# skin slime removal



## fishboy (Feb 26, 2005)

does anyone no a way to build a filter that gets that "skin like" layer of slime that is found on small unfiltered tanks but that doesn't create alot of current. I have this slime on my betta tank even if i do water changes I've been using all my enginering powers to come up with an idea but i have yet to come up with anything(well anything logical anyway)


----------



## Imbrium (Feb 7, 2005)

Anything that breaks up the surface would help with that. Like a small sponge filter. :wink:


----------



## TheOldSalt (Jan 28, 2005)

Either a surface-skimming overflow box or an airstone should do the trick.


----------



## fish_doc (Jan 31, 2005)

Somthing like this would work for many of your filtering needs. Overall a airstone would do the trick just like theoldsalt said.
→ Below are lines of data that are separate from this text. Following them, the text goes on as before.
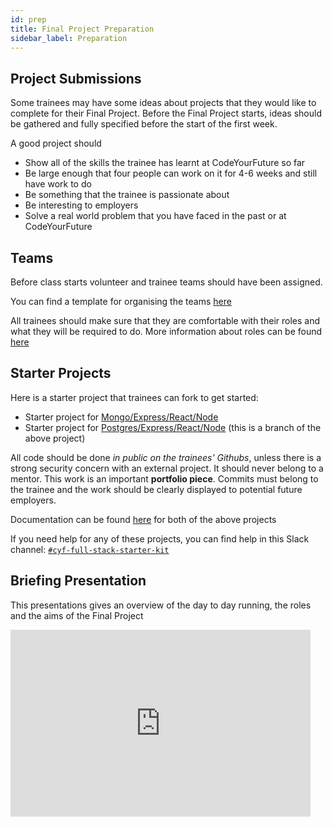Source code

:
 ```yaml
---
id: prep
title: Final Project Preparation
sidebar_label: Preparation
---
```


## Project Submissions

Some trainees may have some ideas about projects that they would like to complete for their Final Project. Before the Final Project starts, ideas should be gathered and fully specified before the start of the first week.

A good project should

- Show all of the skills the trainee has learnt at CodeYourFuture so far
- Be large enough that four people can work on it for 4-6 weeks and still have work to do
- Be something that the trainee is passionate about
- Be interesting to employers
- Solve a real world problem that you have faced in the past or at CodeYourFuture

## Teams

Before class starts volunteer and trainee teams should have been assigned.

You can find a template for organising the teams [here](https://docs.google.com/spreadsheets/d/13WGRmeUZoCZfPV3joO4q69GLIaAiYFnrh9WmZ51FrE8/edit#gid=0)

All trainees should make sure that they are comfortable with their roles and what they will be required to do. More information about roles can be found [here](./roles)

## Starter Projects

Here is a starter project that trainees can fork to get started:

- Starter project for [Mongo/Express/React/Node](https://github.com/CodeYourFuture/cyf-final-project-starter-kit)
- Starter project for [Postgres/Express/React/Node](https://github.com/CodeYourFuture/cyf-final-project-starter-kit/tree/postgres) (this is a branch of the above project)

All code should be done _in public on the trainees' Githubs_, unless there is a strong security concern with an external project. It should never belong to a mentor. This work is an important **portfolio piece**. Commits must belong to the trainee and the work should be clearly displayed to potential future employers.

Documentation can be found [here](https://github.com/textbook/starter-kit/wiki) for both of the above projects

If you need help for any of these projects, you can find help in this Slack channel: [`#cyf-full-stack-starter-kit`](https://codeyourfuture.slack.com/archives/C021ATWS9A5)

## Briefing Presentation

This presentations gives an overview of the day to day running, the roles and the aims of the Final Project

<iframe src="https://docs.google.com/presentation/d/e/2PACX-1vQivu0h8g6tkJtnOkNCXkmR8sZbh9vNJ6SztqL8OpJV3xoX7_xnCL3rucfyRsY2QfAQd8IhrUQkt5lr/embed?start=false&loop=false&delayms=3000" frameborder="0" width="480" height="299" allowfullscreen="true" mozallowfullscreen="true" webkitallowfullscreen="true"></iframe>
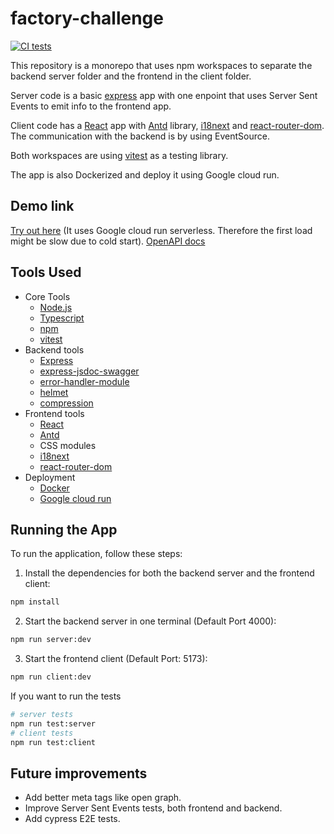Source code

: # factory-challenge

[![CI tests](https://github.com/kevinccbsg/factory-challenge/actions/workflows/ci.yaml/badge.svg)](https://github.com/kevinccbsg/factory-challenge/actions/workflows/ci.yaml)

This repository is a monorepo that uses npm workspaces to separate the backend server folder and the frontend in the client folder.

Server code is a basic [express](https://expressjs.com/) app with one enpoint that uses Server Sent Events to emit info to the frontend app.

Client code has a [React](https://react.dev/) app with [Antd](https://ant.design/) library, [i18next](https://www.i18next.com/) and [react-router-dom](https://reactrouter.com/en/main). The communication with the backend is by using EventSource.

Both workspaces are using [vitest](https://vitest.dev/) as a testing library.

The app is also Dockerized and deploy it using Google cloud run.

## Demo link

[Try out here](https://factory-app-hkqpmww4gq-ew.a.run.app) (It uses Google cloud run serverless. Therefore the first load might be slow due to cold start).
[OpenAPI docs](https://factory-app-hkqpmww4gq-ew.a.run.app/api-docs/)

## Tools Used

- Core Tools
  - [Node.js](https://nodejs.org/en)
  - [Typescript](https://www.typescriptlang.org/)
  - [npm](https://www.npmjs.com/)
  - [vitest](https://vitest.dev/)
- Backend tools
  - [Express](https://expressjs.com/)
  - [express-jsdoc-swagger](https://www.npmjs.com/package/express-jsdoc-swagger)
  - [error-handler-module](https://www.npmjs.com/package/error-handler-module)
  - [helmet](https://www.npmjs.com/package/helmet)
  - [compression](https://www.npmjs.com/package/compression)
- Frontend tools
  - [React](https://react.dev/)
  - [Antd](https://ant.design/)
  - CSS modules
  - [i18next](https://www.i18next.com/)
  - [react-router-dom](https://reactrouter.com/en/main)
- Deployment
  - [Docker](https://www.docker.com/)
  - [Google cloud run](https://cloud.google.com/run?hl=en)

## Running the App

To run the application, follow these steps:

1. Install the dependencies for both the backend server and the frontend client:

```bash
npm install
```

2. Start the backend server in one terminal (Default Port 4000):

```bash
npm run server:dev
```

3. Start the frontend client (Default Port: 5173):

```bash
npm run client:dev
```

If you want to run the tests

```bash
# server tests
npm run test:server
# client tests
npm run test:client
```

## Future improvements

- Add better meta tags like open graph.
- Improve Server Sent Events tests, both frontend and backend.
- Add cypress E2E tests.
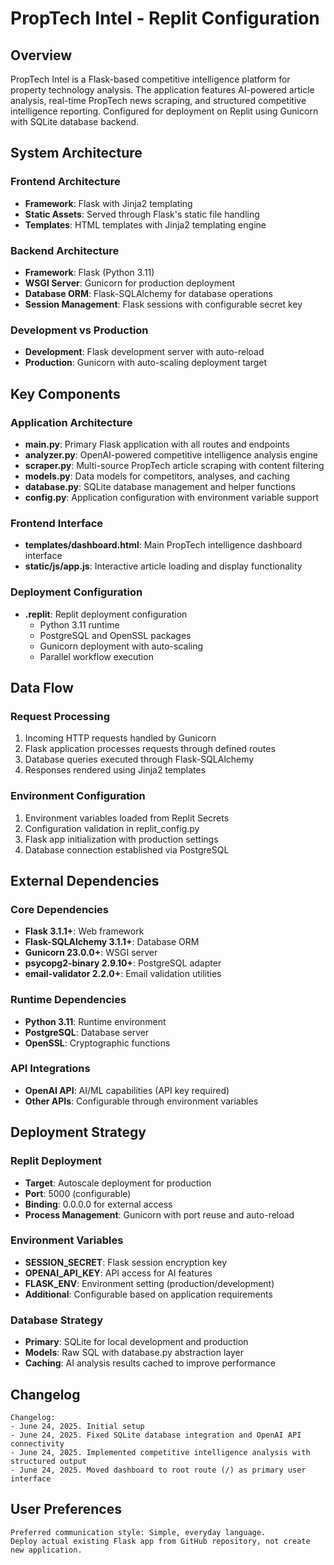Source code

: # PropTech Intel - Replit Configuration

## Overview

PropTech Intel is a Flask-based competitive intelligence platform for property technology analysis. The application features AI-powered article analysis, real-time PropTech news scraping, and structured competitive intelligence reporting. Configured for deployment on Replit using Gunicorn with SQLite database backend.

## System Architecture

### Frontend Architecture
- **Framework**: Flask with Jinja2 templating
- **Static Assets**: Served through Flask's static file handling
- **Templates**: HTML templates with Jinja2 templating engine

### Backend Architecture
- **Framework**: Flask (Python 3.11)
- **WSGI Server**: Gunicorn for production deployment
- **Database ORM**: Flask-SQLAlchemy for database operations
- **Session Management**: Flask sessions with configurable secret key

### Development vs Production
- **Development**: Flask development server with auto-reload
- **Production**: Gunicorn with auto-scaling deployment target

## Key Components

### Application Architecture
- **main.py**: Primary Flask application with all routes and endpoints
- **analyzer.py**: OpenAI-powered competitive intelligence analysis engine  
- **scraper.py**: Multi-source PropTech article scraping with content filtering
- **models.py**: Data models for competitors, analyses, and caching
- **database.py**: SQLite database management and helper functions
- **config.py**: Application configuration with environment variable support

### Frontend Interface
- **templates/dashboard.html**: Main PropTech intelligence dashboard interface
- **static/js/app.js**: Interactive article loading and display functionality

### Deployment Configuration
- **.replit**: Replit deployment configuration
  - Python 3.11 runtime
  - PostgreSQL and OpenSSL packages
  - Gunicorn deployment with auto-scaling
  - Parallel workflow execution

## Data Flow

### Request Processing
1. Incoming HTTP requests handled by Gunicorn
2. Flask application processes requests through defined routes
3. Database queries executed through Flask-SQLAlchemy
4. Responses rendered using Jinja2 templates

### Environment Configuration
1. Environment variables loaded from Replit Secrets
2. Configuration validation in replit_config.py
3. Flask app initialization with production settings
4. Database connection established via PostgreSQL

## External Dependencies

### Core Dependencies
- **Flask 3.1.1+**: Web framework
- **Flask-SQLAlchemy 3.1.1+**: Database ORM
- **Gunicorn 23.0.0+**: WSGI server
- **psycopg2-binary 2.9.10+**: PostgreSQL adapter
- **email-validator 2.2.0+**: Email validation utilities

### Runtime Dependencies
- **Python 3.11**: Runtime environment
- **PostgreSQL**: Database server
- **OpenSSL**: Cryptographic functions

### API Integrations
- **OpenAI API**: AI/ML capabilities (API key required)
- **Other APIs**: Configurable through environment variables

## Deployment Strategy

### Replit Deployment
- **Target**: Autoscale deployment for production
- **Port**: 5000 (configurable)
- **Binding**: 0.0.0.0 for external access
- **Process Management**: Gunicorn with port reuse and auto-reload

### Environment Variables
- **SESSION_SECRET**: Flask session encryption key
- **OPENAI_API_KEY**: API access for AI features
- **FLASK_ENV**: Environment setting (production/development)
- **Additional**: Configurable based on application requirements

### Database Strategy
- **Primary**: SQLite for local development and production
- **Models**: Raw SQL with database.py abstraction layer
- **Caching**: AI analysis results cached to improve performance

## Changelog

```
Changelog:
- June 24, 2025. Initial setup
- June 24, 2025. Fixed SQLite database integration and OpenAI API connectivity
- June 24, 2025. Implemented competitive intelligence analysis with structured output
- June 24, 2025. Moved dashboard to root route (/) as primary user interface
```

## User Preferences

```
Preferred communication style: Simple, everyday language.
Deploy actual existing Flask app from GitHub repository, not create new application.
```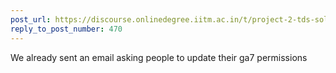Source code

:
 ```yaml
---
post_url: https://discourse.onlinedegree.iitm.ac.in/t/project-2-tds-solver-discussion-thread/169029/472
reply_to_post_number: 470
---
```

We already sent an email asking people to update their ga7 permissions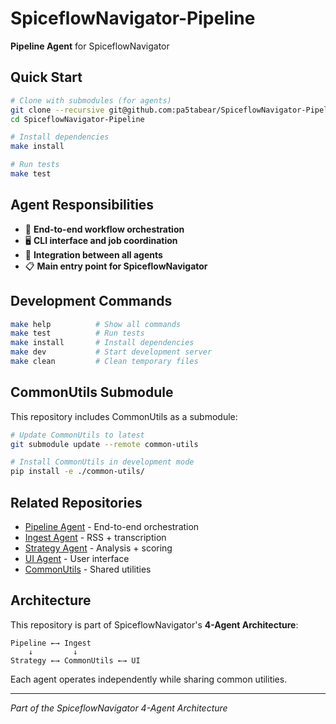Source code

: # SpiceflowNavigator-Pipeline

**Pipeline Agent** for SpiceflowNavigator

## Quick Start

```bash
# Clone with submodules (for agents)
git clone --recursive git@github.com:pa5tabear/SpiceflowNavigator-Pipeline.git
cd SpiceflowNavigator-Pipeline

# Install dependencies
make install

# Run tests
make test
```

## Agent Responsibilities

- 🎯 **End-to-end workflow orchestration**
- 🖥️ **CLI interface and job coordination**
- 🔗 **Integration between all agents**
- 📋 **Main entry point for SpiceflowNavigator**

## Development Commands

```bash
make help          # Show all commands
make test          # Run tests
make install       # Install dependencies  
make dev           # Start development server
make clean         # Clean temporary files
```


## CommonUtils Submodule

This repository includes CommonUtils as a submodule:

```bash
# Update CommonUtils to latest
git submodule update --remote common-utils

# Install CommonUtils in development mode
pip install -e ./common-utils/
```

## Related Repositories

- [Pipeline Agent](git@github.com:pa5tabear/SpiceflowNavigator-Pipeline) - End-to-end orchestration
- [Ingest Agent](git@github.com:pa5tabear/SpiceflowNavigator-Ingest) - RSS + transcription
- [Strategy Agent](git@github.com:pa5tabear/SpiceflowNavigator-Strategy) - Analysis + scoring
- [UI Agent](git@github.com:pa5tabear/SpiceflowNavigator-UI) - User interface
- [CommonUtils](git@github.com:pa5tabear/SpiceflowNavigator-CommonUtils) - Shared utilities

## Architecture

This repository is part of SpiceflowNavigator's **4-Agent Architecture**:

```
Pipeline ←→ Ingest
    ↓         ↓
Strategy ←→ CommonUtils ←→ UI
```

Each agent operates independently while sharing common utilities.

---
*Part of the SpiceflowNavigator 4-Agent Architecture*
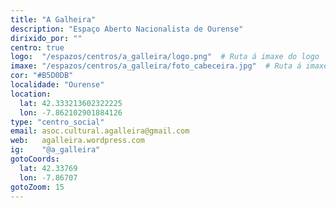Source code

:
 ```yaml
---
title: "A Galheira"
description: "Espaço Aberto Nacionalista de Ourense"
dirixido_por: ""
centro: true
logo:  "/espazos/centros/a_galleira/logo.png"  # Ruta á imaxe do logo
imaxe: "/espazos/centros/a_galleira/foto_cabeceira.jpg"  # Ruta á imaxe de fondo
cor: "#B5D0DB"
localidade: "Ourense"
location:
  lat: 42.333213602322225
  lon: -7.862102901884126
type: "centro_social"
email: asoc.cultural.agalleira@gmail.com
web:   agalleira.wordpress.com
ig:    "@a_galleira"
gotoCoords:
  lat: 42.33769
  lon: -7.86707
gotoZoom: 15
---
```

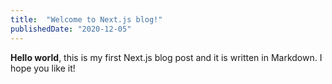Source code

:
 ```yaml
---
title:  "Welcome to Next.js blog!"
publishedDate: "2020-12-05"
---
```

**Hello world**, this is my first Next.js blog post and it is written in Markdown.
I hope you like it!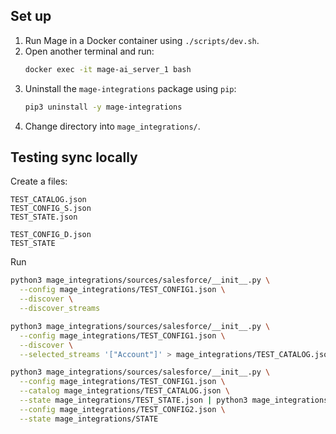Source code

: ## Set up

1. Run Mage in a Docker container using `./scripts/dev.sh`.
1. Open another terminal and run:
    ```bash
    docker exec -it mage-ai_server_1 bash
    ```
1. Uninstall the `mage-integrations` package using `pip`:
    ```bash
    pip3 uninstall -y mage-integrations
    ```
1. Change directory into `mage_integrations/`.

## Testing sync locally

Create a files:

```
TEST_CATALOG.json
TEST_CONFIG_S.json
TEST_STATE.json

TEST_CONFIG_D.json
TEST_STATE
```

Run

```bash
python3 mage_integrations/sources/salesforce/__init__.py \
  --config mage_integrations/TEST_CONFIG1.json \
  --discover \
  --discover_streams
```

```bash
python3 mage_integrations/sources/salesforce/__init__.py \
  --config mage_integrations/TEST_CONFIG1.json \
  --discover \
  --selected_streams '["Account"]' > mage_integrations/TEST_CATALOG.json
```

```bash
python3 mage_integrations/sources/salesforce/__init__.py \
  --config mage_integrations/TEST_CONFIG1.json \
  --catalog mage_integrations/TEST_CATALOG.json \
  --state mage_integrations/TEST_STATE.json | python3 mage_integrations/destinations/postgresql/__init__.py \
  --config mage_integrations/TEST_CONFIG2.json \
  --state mage_integrations/STATE
```
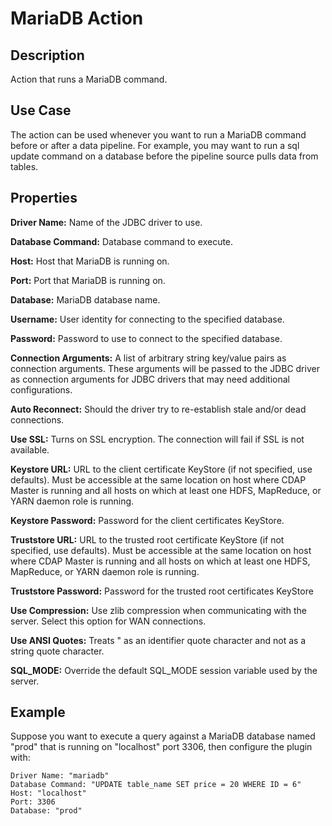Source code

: # MariaDB Action


Description
-----------
Action that runs a MariaDB command.


Use Case
--------
The action can be used whenever you want to run a MariaDB command before or after a data pipeline.
For example, you may want to run a sql update command on a database before the pipeline source pulls data from tables.


Properties
----------
**Driver Name:** Name of the JDBC driver to use.

**Database Command:** Database command to execute.

**Host:** Host that MariaDB is running on.

**Port:** Port that MariaDB is running on.

**Database:** MariaDB database name.

**Username:** User identity for connecting to the specified database.

**Password:** Password to use to connect to the specified database.

**Connection Arguments:** A list of arbitrary string key/value pairs as connection arguments. These arguments
will be passed to the JDBC driver as connection arguments for JDBC drivers that may need additional configurations.

**Auto Reconnect:** Should the driver try to re-establish stale and/or dead connections.

**Use SSL:** Turns on SSL encryption. The connection will fail if SSL is not available.

**Keystore URL:** URL to the client certificate KeyStore (if not specified, use defaults). Must be accessible at the
same location on host where CDAP Master is running and all hosts on which at least one HDFS, MapReduce, or YARN daemon
role is running.

**Keystore Password:** Password for the client certificates KeyStore.

**Truststore URL:** URL to the trusted root certificate KeyStore (if not specified, use defaults). Must be accessible at
the same location on host where CDAP Master is running and all hosts on which at least one HDFS, MapReduce, or YARN
daemon role is running.

**Truststore Password:** Password for the trusted root certificates KeyStore

**Use Compression:** Use zlib compression when communicating with the server. Select this option for WAN
connections.

**Use ANSI Quotes:** Treats " as an identifier quote character and not as a string quote character.

**SQL_MODE:** Override the default SQL_MODE session variable used by the server.


Example
-------
Suppose you want to execute a query against a MariaDB database named "prod" that is running on "localhost" 
port 3306, then configure the plugin with:

```
Driver Name: "mariadb"
Database Command: "UPDATE table_name SET price = 20 WHERE ID = 6"
Host: "localhost"
Port: 3306
Database: "prod"
```
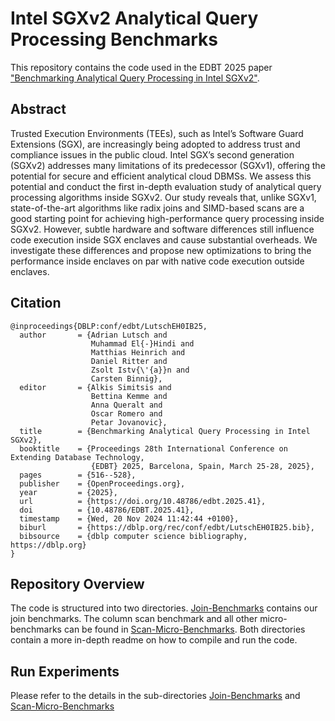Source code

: # Intel SGXv2 Analytical Query Processing Benchmarks

This repository contains the code used in the EDBT 2025 paper ["Benchmarking Analytical Query Processing in Intel SGXv2"](https://openproceedings.org/2025/conf/edbt/paper-71.pdf).

## Abstract

Trusted Execution Environments (TEEs), such as Intel’s Software Guard Extensions (SGX), are increasingly being adopted to address trust and compliance issues in the public cloud. Intel SGX’s second generation (SGXv2) addresses many limitations of its predecessor (SGXv1), offering the potential for secure and efficient analytical cloud DBMSs. We assess this potential and conduct the first in-depth evaluation study of analytical query processing algorithms inside SGXv2. Our study reveals that, unlike SGXv1, state-of-the-art algorithms like radix joins and SIMD-based scans are a good starting point for achieving high-performance query processing inside SGXv2. However, subtle hardware and software differences still influence code execution inside SGX enclaves and cause substantial overheads. We investigate these differences and propose new optimizations to bring the performance inside enclaves on par with native code execution outside enclaves.

## Citation

```text
@inproceedings{DBLP:conf/edbt/LutschEH0IB25,
  author       = {Adrian Lutsch and
                  Muhammad El{-}Hindi and
                  Matthias Heinrich and
                  Daniel Ritter and
                  Zsolt Istv{\'{a}}n and
                  Carsten Binnig},
  editor       = {Alkis Simitsis and
                  Bettina Kemme and
                  Anna Queralt and
                  Oscar Romero and
                  Petar Jovanovic},
  title        = {Benchmarking Analytical Query Processing in Intel SGXv2},
  booktitle    = {Proceedings 28th International Conference on Extending Database Technology,
                  {EDBT} 2025, Barcelona, Spain, March 25-28, 2025},
  pages        = {516--528},
  publisher    = {OpenProceedings.org},
  year         = {2025},
  url          = {https://doi.org/10.48786/edbt.2025.41},
  doi          = {10.48786/EDBT.2025.41},
  timestamp    = {Wed, 20 Nov 2024 11:42:44 +0100},
  biburl       = {https://dblp.org/rec/conf/edbt/LutschEH0IB25.bib},
  bibsource    = {dblp computer science bibliography, https://dblp.org}
}
```

## Repository Overview

The code is structured into two directories. [Join-Benchmarks](Join-Benchmarks/README.md) contains our join benchmarks. The column scan benchmark and all other micro-benchmarks can be found in [Scan-Micro-Benchmarks](Scan-Micro-Benchmarks/README.md). Both directories contain a more in-depth readme on how to compile and run the code.

## Run Experiments

Please refer to the details in the sub-directories [Join-Benchmarks](Join-Benchmarks/README.md) and [Scan-Micro-Benchmarks](Scan-Micro-Benchmarks/README.md)

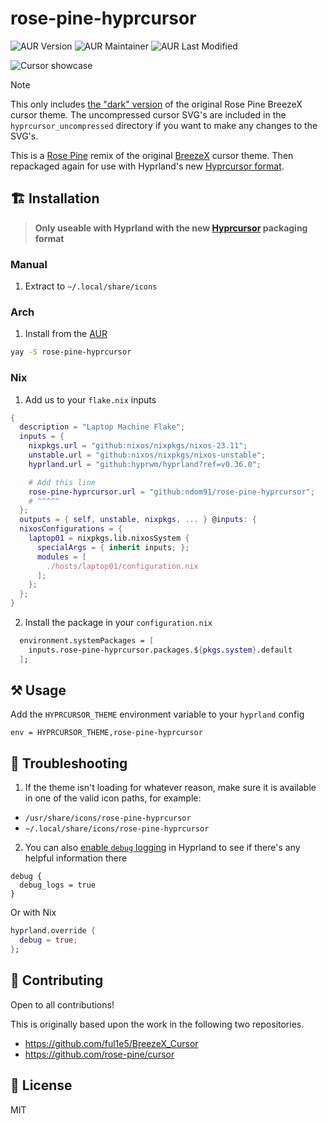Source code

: # rose-pine-hyprcursor

![AUR Version](https://img.shields.io/aur/version/rose-pine-hyprcursor?style=for-the-badge&logo=archlinux&logoColor=white&labelColor=black&color=black)
![AUR Maintainer](https://img.shields.io/aur/maintainer/rose-pine-hyprcursor?style=for-the-badge&labelColor=black&color=black)
![AUR Last Modified](https://img.shields.io/aur/last-modified/rose-pine-hyprcursor?style=for-the-badge&labelColor=black&color=black)

![Cursor showcase](https://github.com/rose-pine/cursor/assets/44733677/0c4f6823-48d5-4ec1-8e1c-201b22463ea1)

> [!NOTE]
> This only includes [the "dark" version](https://github.com/rose-pine/cursor#gallery) of the original Rose Pine BreezeX cursor theme. The uncompressed cursor SVG's are included in the `hyprcursor_uncompressed` directory if you want to make any changes to the SVG's.

This is a [Rose Pine](https://github.com/rose-pine/cursor) remix of the original [BreezeX](https://github.com/ful1e5/BreezeX_Cursor) cursor theme. Then repackaged again for use with Hyprland's new [Hyprcursor format](https://blog.vaxry.net/articles/2024-cursors).

## 🏗️ Installation

> **Only useable with Hyprland with the new [Hyprcursor](https://github.com/hyprwm/hyprcursor) packaging format**

### Manual

1. Extract to `~/.local/share/icons`

### Arch

1. Install from the [AUR](https://aur.archlinux.org/packages/rose-pine-hyprcursor)

```bash
yay -S rose-pine-hyprcursor
```

### Nix

1. Add us to your `flake.nix` inputs

```nix
{
  description = "Laptop Machine Flake";
  inputs = {
    nixpkgs.url = "github:nixos/nixpkgs/nixos-23.11";
    unstable.url = "github:nixos/nixpkgs/nixos-unstable";
    hyprland.url = "github:hyprwm/hyprland?ref=v0.36.0";

    # Add this line
    rose-pine-hyprcursor.url = "github:ndom91/rose-pine-hyprcursor";
    # ^^^^^
  };
  outputs = { self, unstable, nixpkgs, ... } @inputs: {
  nixosConfigurations = {
    laptop01 = nixpkgs.lib.nixosSystem {
      specialArgs = { inherit inputs; };
      modules = [
        ./hosts/laptop01/configuration.nix
      ];
    };
  };
}
```

2. Install the package in your `configuration.nix`

```nix
  environment.systemPackages = [
    inputs.rose-pine-hyprcursor.packages.${pkgs.system}.default
  ];
```

## ⚒️ Usage

Add the `HYPRCURSOR_THEME` environment variable to your `hyprland` config

```
env = HYPRCURSOR_THEME,rose-pine-hyprcursor
```

## 🛟 Troubleshooting

1. If the theme isn't loading for whatever reason, make sure it is available in one of the valid icon paths, for example:

- `/usr/share/icons/rose-pine-hyprcursor`
- `~/.local/share/icons/rose-pine-hyprcursor`

2. You can also [enable `debug` logging](https://wiki.hyprland.org/Configuring/Variables/#debug) in Hyprland to see if there's any helpful information there

```hyprlang
debug {
  debug_logs = true
}
```

Or with Nix

```nix
hyprland.override {
  debug = true;
};
```

## 🤝 Contributing

Open to all contributions!

This is originally based upon the work in the following two repositories.

- https://github.com/ful1e5/BreezeX_Cursor
- https://github.com/rose-pine/cursor

## 📝 License

MIT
http://www.petco.com/shop/product.aspx?sku=79936&cm_ven=nik&cm_cat=82&cm_pla=79936&cm_ite=5437116&CMReferringUrl=http%3a%2f%2fsearch.yahoo.com%2fsearch%3fp%3dsmall%2bfilter%2baquarium%26ei%3dUTF-8%26fr%3dslv1-fp%26fl%3d0%26x%3dwrt#details


----------



## cucci67 (Aug 3, 2005)

If you are using a power filter, just raise the water level a bit, and it will give the surface more movement.


----------



## fishboy (Feb 26, 2005)

the orignal post says "small unfiltered tanks" although i'm now thinking or a sponge filter for it


----------



## CVV1 (Oct 7, 2005)

i ahve that filter and i am guessing its good bc on a betta site the girl is all like "I LOVE IT" she reccomends it


----------